__TASK OBJECTIVE__. The lines to be copied are those below that contain "required".

__RECORDS SHOWN__.
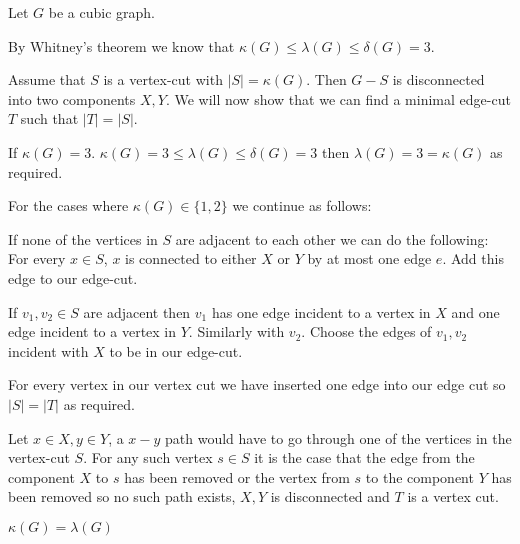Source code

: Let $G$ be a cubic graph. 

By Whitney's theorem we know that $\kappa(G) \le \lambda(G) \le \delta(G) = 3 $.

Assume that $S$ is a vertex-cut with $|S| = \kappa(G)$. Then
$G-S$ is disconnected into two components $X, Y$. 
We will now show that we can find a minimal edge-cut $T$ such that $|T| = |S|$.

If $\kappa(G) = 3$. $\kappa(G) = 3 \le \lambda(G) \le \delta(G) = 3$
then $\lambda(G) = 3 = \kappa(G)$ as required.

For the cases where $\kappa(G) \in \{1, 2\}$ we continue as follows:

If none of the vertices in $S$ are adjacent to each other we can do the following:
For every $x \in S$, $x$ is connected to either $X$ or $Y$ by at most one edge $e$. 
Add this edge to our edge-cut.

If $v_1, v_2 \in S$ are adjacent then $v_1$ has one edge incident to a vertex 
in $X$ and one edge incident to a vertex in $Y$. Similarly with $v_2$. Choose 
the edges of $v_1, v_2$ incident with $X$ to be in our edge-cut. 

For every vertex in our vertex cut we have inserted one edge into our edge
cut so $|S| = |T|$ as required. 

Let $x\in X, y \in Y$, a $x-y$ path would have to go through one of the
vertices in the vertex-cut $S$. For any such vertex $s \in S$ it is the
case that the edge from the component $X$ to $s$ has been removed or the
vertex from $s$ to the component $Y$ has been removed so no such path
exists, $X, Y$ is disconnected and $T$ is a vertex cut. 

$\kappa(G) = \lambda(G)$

__WRITTEN SOLUTION__.
then $\lambda(G) = 3 = \kappa(G)$ as required.
cut so $|S| = |T|$ as required. 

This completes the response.